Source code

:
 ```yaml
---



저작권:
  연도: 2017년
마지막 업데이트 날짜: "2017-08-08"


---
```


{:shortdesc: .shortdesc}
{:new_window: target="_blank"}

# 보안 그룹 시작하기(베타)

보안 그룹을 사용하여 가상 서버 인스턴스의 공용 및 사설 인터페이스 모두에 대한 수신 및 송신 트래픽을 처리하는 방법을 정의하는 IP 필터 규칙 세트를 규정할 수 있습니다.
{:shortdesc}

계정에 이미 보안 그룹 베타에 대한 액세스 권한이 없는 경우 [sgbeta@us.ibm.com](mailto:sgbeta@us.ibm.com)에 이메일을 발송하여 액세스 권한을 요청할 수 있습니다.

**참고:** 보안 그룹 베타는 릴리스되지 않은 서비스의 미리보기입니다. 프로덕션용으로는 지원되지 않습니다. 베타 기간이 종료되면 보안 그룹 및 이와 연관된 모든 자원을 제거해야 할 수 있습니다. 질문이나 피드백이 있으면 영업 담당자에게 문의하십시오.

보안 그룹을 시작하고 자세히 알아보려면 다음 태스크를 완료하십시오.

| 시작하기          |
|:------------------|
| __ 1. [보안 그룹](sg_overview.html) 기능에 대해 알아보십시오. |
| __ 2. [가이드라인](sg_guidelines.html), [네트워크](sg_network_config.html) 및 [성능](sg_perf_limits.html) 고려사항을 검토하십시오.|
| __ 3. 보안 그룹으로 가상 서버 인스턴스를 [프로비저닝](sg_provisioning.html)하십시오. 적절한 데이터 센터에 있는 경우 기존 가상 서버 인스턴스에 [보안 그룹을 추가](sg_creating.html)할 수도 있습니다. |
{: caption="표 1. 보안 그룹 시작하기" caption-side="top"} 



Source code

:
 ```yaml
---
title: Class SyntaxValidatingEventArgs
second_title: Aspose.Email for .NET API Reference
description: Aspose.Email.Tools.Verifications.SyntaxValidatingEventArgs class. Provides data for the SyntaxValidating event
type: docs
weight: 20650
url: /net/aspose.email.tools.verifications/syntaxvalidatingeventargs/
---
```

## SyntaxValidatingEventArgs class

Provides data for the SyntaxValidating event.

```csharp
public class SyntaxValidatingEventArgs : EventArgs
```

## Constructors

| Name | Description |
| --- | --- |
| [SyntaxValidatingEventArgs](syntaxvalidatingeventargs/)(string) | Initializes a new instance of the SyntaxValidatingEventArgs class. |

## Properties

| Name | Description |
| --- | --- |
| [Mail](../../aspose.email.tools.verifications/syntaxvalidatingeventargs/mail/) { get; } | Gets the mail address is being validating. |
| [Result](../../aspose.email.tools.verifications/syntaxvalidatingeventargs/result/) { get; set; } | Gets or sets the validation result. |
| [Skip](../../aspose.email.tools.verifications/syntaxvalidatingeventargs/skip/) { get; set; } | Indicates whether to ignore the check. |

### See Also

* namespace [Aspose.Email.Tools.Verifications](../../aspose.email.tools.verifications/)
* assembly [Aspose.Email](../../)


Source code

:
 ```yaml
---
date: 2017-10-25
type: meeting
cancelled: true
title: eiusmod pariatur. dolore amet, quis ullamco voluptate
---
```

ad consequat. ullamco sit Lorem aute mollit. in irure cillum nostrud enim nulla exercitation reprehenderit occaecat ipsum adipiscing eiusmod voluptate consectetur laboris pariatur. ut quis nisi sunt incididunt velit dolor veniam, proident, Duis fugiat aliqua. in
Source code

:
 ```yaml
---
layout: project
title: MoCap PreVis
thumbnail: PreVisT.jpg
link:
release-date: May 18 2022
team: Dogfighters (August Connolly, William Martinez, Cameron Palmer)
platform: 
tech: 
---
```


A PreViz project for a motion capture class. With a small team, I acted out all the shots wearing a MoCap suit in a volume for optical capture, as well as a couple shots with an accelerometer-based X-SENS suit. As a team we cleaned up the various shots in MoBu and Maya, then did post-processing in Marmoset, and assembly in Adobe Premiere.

■ ABOUT THIS EXERCISE ■
Nothing is to be left out; every record above must be repeated exactly.

■ SOLUTION FOR THIS TASK ■
Source code

:
 ```yaml
---



저작권:
  연도: 2017년
마지막 업데이트 날짜: "2017-08-08"


---
```


{:shortdesc: .shortdesc}
{:new_window: target="_blank"}

# 보안 그룹 시작하기(베타)

보안 그룹을 사용하여 가상 서버 인스턴스의 공용 및 사설 인터페이스 모두에 대한 수신 및 송신 트래픽을 처리하는 방법을 정의하는 IP 필터 규칙 세트를 규정할 수 있습니다.
{:shortdesc}

계정에 이미 보안 그룹 베타에 대한 액세스 권한이 없는 경우 [sgbeta@us.ibm.com](mailto:sgbeta@us.ibm.com)에 이메일을 발송하여 액세스 권한을 요청할 수 있습니다.

**참고:** 보안 그룹 베타는 릴리스되지 않은 서비스의 미리보기입니다. 프로덕션용으로는 지원되지 않습니다. 베타 기간이 종료되면 보안 그룹 및 이와 연관된 모든 자원을 제거해야 할 수 있습니다. 질문이나 피드백이 있으면 영업 담당자에게 문의하십시오.

보안 그룹을 시작하고 자세히 알아보려면 다음 태스크를 완료하십시오.

| 시작하기          |
|:------------------|
| __ 1. [보안 그룹](sg_overview.html) 기능에 대해 알아보십시오. |
| __ 2. [가이드라인](sg_guidelines.html), [네트워크](sg_network_config.html) 및 [성능](sg_perf_limits.html) 고려사항을 검토하십시오.|
| __ 3. 보안 그룹으로 가상 서버 인스턴스를 [프로비저닝](sg_provisioning.html)하십시오. 적절한 데이터 센터에 있는 경우 기존 가상 서버 인스턴스에 [보안 그룹을 추가](sg_creating.html)할 수도 있습니다. |
{: caption="표 1. 보안 그룹 시작하기" caption-side="top"} 



Source code

:
 ```yaml
---
title: Class SyntaxValidatingEventArgs
second_title: Aspose.Email for .NET API Reference
description: Aspose.Email.Tools.Verifications.SyntaxValidatingEventArgs class. Provides data for the SyntaxValidating event
type: docs
weight: 20650
url: /net/aspose.email.tools.verifications/syntaxvalidatingeventargs/
---
```

## SyntaxValidatingEventArgs class

Provides data for the SyntaxValidating event.

```csharp
public class SyntaxValidatingEventArgs : EventArgs
```

## Constructors

| Name | Description |
| --- | --- |
| [SyntaxValidatingEventArgs](syntaxvalidatingeventargs/)(string) | Initializes a new instance of the SyntaxValidatingEventArgs class. |

## Properties

| Name | Description |
| --- | --- |
| [Mail](../../aspose.email.tools.verifications/syntaxvalidatingeventargs/mail/) { get; } | Gets the mail address is being validating. |
| [Result](../../aspose.email.tools.verifications/syntaxvalidatingeventargs/result/) { get; set; } | Gets or sets the validation result. |
| [Skip](../../aspose.email.tools.verifications/syntaxvalidatingeventargs/skip/) { get; set; } | Indicates whether to ignore the check. |

### See Also

* namespace [Aspose.Email.Tools.Verifications](../../aspose.email.tools.verifications/)
* assembly [Aspose.Email](../../)


Source code

:
 ```yaml
---
date: 2017-10-25
type: meeting
cancelled: true
title: eiusmod pariatur. dolore amet, quis ullamco voluptate
---
```

ad consequat. ullamco sit Lorem aute mollit. in irure cillum nostrud enim nulla exercitation reprehenderit occaecat ipsum adipiscing eiusmod voluptate consectetur laboris pariatur. ut quis nisi sunt incididunt velit dolor veniam, proident, Duis fugiat aliqua. in
Source code

:
 ```yaml
---
layout: project
title: MoCap PreVis
thumbnail: PreVisT.jpg
link:
release-date: May 18 2022
team: Dogfighters (August Connolly, William Martinez, Cameron Palmer)
platform: 
tech: 
---
```


A PreViz project for a motion capture class. With a small team, I acted out all the shots wearing a MoCap suit in a volume for optical capture, as well as a couple shots with an accelerometer-based X-SENS suit. As a team we cleaned up the various shots in MoBu and Maya, then did post-processing in Marmoset, and assembly in Adobe Premiere.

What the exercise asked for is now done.